# Listed records
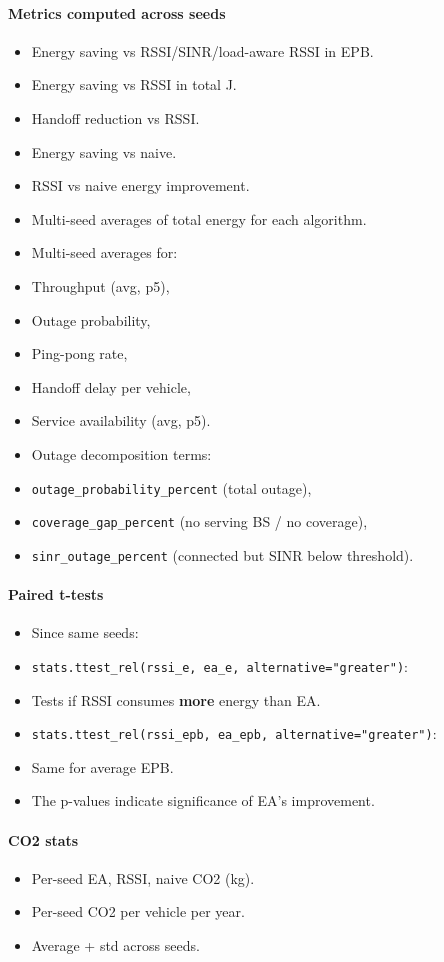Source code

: \documentclass[conference]{IEEEtran}
\begin{document}
\paragraph*{Metrics computed across seeds}
\begin{itemize}
\item Energy saving vs RSSI/SINR/load-aware RSSI in EPB.
\item Energy saving vs RSSI in total J.
\item Handoff reduction vs RSSI.
\item Energy saving vs naive.
\item RSSI vs naive energy improvement.
\item Multi-seed averages of total energy for each algorithm.
\item Multi-seed averages for:
\item Throughput (avg, p5),
\item Outage probability,
\item Ping-pong rate,
\item Handoff delay per vehicle,
\item Service availability (avg, p5).
\item Outage decomposition terms:
\item \texttt{outage\_probability\_percent} (total outage),
\item \texttt{coverage\_gap\_percent} (no serving BS / no coverage),
\item \texttt{sinr\_outage\_percent} (connected but SINR below threshold).
\end{itemize}

\paragraph*{Paired t-tests}
\begin{itemize}
\item Since same seeds:
\item \texttt{stats.ttest\_rel(rssi\_e, ea\_e, alternative="greater")}:
\item Tests if RSSI consumes \textbf{more} energy than EA.
\item \texttt{stats.ttest\_rel(rssi\_epb, ea\_epb, alternative="greater")}:
\item Same for average EPB.
\item The p-values indicate significance of EA’s improvement.
\end{itemize}

\paragraph*{CO2 stats}
\begin{itemize}
\item Per-seed EA, RSSI, naive CO2 (kg).
\item Per-seed CO2 per vehicle per year.
\item Average + std across seeds.
\end{itemize}
\end{document}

# What you should do
Find out how many lines in the entries above hold "greater", then reply with that figure and nothing else.

# Answer box
2